___ Exercise input

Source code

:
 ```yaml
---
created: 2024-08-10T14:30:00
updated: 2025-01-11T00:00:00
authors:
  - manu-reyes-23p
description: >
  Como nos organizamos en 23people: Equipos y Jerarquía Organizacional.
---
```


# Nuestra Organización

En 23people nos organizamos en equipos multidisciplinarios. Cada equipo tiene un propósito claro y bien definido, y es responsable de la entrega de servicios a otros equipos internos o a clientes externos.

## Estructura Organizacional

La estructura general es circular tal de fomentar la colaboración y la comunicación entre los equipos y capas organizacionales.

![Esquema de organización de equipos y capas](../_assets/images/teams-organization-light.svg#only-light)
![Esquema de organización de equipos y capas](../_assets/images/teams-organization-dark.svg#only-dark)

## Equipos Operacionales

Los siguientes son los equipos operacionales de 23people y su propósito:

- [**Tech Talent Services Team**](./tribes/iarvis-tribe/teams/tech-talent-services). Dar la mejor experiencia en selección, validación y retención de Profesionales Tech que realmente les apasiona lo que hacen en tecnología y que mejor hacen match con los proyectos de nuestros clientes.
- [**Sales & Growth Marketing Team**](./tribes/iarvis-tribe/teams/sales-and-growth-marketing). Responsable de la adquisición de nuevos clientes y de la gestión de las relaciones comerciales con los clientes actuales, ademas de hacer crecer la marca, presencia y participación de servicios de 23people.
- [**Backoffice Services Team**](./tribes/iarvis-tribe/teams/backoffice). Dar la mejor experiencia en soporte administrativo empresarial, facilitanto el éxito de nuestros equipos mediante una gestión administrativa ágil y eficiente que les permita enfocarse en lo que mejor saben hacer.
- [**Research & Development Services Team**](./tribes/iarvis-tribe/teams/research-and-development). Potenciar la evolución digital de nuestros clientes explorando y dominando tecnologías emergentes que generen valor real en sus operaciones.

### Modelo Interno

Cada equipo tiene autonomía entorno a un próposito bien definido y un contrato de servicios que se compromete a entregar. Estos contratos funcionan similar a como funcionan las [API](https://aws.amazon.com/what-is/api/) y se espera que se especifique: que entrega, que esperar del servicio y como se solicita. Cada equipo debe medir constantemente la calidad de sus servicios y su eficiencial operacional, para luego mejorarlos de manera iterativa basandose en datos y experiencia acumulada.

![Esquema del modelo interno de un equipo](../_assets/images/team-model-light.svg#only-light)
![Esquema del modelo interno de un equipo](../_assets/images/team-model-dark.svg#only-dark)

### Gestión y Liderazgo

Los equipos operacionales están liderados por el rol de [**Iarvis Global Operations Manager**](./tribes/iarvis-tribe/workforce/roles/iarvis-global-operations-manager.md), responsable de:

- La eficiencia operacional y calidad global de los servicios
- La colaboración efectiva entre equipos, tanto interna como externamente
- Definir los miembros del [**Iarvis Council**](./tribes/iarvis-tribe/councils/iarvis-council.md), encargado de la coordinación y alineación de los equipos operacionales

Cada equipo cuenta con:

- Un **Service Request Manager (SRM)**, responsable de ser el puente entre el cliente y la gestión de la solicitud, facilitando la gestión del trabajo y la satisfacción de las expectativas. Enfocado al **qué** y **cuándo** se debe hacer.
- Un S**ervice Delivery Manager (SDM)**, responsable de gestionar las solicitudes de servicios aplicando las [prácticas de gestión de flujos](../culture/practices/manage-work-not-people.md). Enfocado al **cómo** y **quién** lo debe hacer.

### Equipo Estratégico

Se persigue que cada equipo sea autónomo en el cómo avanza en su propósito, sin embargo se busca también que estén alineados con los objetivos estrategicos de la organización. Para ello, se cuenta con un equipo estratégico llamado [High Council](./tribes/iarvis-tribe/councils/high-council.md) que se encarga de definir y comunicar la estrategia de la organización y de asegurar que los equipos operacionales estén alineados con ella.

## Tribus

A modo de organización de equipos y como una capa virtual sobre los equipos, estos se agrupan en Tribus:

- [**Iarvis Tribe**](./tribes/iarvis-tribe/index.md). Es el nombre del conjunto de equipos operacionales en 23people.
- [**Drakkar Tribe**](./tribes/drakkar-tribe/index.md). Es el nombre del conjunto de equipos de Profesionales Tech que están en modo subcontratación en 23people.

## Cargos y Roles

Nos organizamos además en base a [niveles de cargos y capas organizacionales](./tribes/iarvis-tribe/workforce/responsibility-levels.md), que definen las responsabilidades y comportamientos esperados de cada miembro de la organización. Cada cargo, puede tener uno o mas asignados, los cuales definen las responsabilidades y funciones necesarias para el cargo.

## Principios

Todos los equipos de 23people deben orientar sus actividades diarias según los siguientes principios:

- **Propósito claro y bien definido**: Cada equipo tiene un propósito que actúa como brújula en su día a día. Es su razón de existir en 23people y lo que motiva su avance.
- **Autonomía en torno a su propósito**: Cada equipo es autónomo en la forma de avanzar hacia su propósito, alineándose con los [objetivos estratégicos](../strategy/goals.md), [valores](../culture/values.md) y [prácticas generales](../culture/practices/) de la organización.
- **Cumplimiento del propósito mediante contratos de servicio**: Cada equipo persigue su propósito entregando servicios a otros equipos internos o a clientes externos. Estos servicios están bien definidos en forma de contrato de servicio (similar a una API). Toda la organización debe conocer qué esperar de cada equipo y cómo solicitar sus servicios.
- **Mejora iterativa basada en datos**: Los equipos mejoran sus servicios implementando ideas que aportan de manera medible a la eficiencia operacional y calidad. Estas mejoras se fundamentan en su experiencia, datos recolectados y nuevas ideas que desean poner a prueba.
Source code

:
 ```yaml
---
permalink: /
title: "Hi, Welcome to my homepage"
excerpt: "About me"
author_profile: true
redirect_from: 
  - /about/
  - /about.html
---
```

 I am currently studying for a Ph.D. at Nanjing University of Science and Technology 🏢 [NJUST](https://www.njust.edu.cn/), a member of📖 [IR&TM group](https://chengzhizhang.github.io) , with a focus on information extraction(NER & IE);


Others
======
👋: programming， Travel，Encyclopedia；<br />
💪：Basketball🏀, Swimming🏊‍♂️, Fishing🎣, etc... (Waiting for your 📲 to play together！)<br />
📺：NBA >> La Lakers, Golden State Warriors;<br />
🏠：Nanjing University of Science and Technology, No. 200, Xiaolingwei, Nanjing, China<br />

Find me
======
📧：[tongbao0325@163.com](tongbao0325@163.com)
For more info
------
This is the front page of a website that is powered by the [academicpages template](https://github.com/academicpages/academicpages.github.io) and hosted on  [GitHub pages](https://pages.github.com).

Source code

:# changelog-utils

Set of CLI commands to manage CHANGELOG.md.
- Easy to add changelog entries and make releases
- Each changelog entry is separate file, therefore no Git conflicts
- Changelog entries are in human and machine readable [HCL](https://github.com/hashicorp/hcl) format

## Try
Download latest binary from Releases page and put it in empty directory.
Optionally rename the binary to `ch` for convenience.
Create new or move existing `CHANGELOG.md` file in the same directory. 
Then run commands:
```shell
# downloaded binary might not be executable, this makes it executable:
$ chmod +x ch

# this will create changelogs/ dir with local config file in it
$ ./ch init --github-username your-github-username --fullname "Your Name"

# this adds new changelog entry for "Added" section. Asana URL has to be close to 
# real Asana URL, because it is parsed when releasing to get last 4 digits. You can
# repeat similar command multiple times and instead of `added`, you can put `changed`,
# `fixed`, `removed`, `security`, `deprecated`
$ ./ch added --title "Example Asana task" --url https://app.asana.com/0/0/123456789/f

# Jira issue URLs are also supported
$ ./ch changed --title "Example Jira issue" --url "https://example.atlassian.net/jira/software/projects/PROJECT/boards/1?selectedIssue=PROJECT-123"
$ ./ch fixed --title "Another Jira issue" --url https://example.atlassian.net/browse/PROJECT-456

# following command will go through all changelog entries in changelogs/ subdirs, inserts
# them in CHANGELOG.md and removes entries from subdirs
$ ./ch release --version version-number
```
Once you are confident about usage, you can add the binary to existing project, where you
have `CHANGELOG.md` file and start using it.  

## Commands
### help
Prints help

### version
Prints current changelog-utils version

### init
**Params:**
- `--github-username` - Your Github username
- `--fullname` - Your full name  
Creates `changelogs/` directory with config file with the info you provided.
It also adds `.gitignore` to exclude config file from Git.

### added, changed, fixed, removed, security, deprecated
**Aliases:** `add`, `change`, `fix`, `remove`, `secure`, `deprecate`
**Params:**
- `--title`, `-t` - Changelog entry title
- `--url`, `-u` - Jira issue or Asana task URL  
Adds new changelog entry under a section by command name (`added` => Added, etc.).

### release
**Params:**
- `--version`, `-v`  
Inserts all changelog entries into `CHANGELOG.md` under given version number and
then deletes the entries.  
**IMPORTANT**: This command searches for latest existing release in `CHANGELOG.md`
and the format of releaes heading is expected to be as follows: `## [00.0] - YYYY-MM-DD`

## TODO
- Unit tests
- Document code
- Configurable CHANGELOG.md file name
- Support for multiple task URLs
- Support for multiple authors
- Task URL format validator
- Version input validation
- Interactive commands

______

**What you will do:** The first line of the entries above and every line after it, up to and including the line with "## Equipos Operacionales", should be set down exactly.

**Answer section:**
Source code

:
 ```yaml
---
created: 2024-08-10T14:30:00
updated: 2025-01-11T00:00:00
authors:
  - manu-reyes-23p
description: >
  Como nos organizamos en 23people: Equipos y Jerarquía Organizacional.
---
```


# Nuestra Organización

En 23people nos organizamos en equipos multidisciplinarios. Cada equipo tiene un propósito claro y bien definido, y es responsable de la entrega de servicios a otros equipos internos o a clientes externos.

## Estructura Organizacional

La estructura general es circular tal de fomentar la colaboración y la comunicación entre los equipos y capas organizacionales.

![Esquema de organización de equipos y capas](../_assets/images/teams-organization-light.svg#only-light)
![Esquema de organización de equipos y capas](../_assets/images/teams-organization-dark.svg#only-dark)

## Equipos Operacionales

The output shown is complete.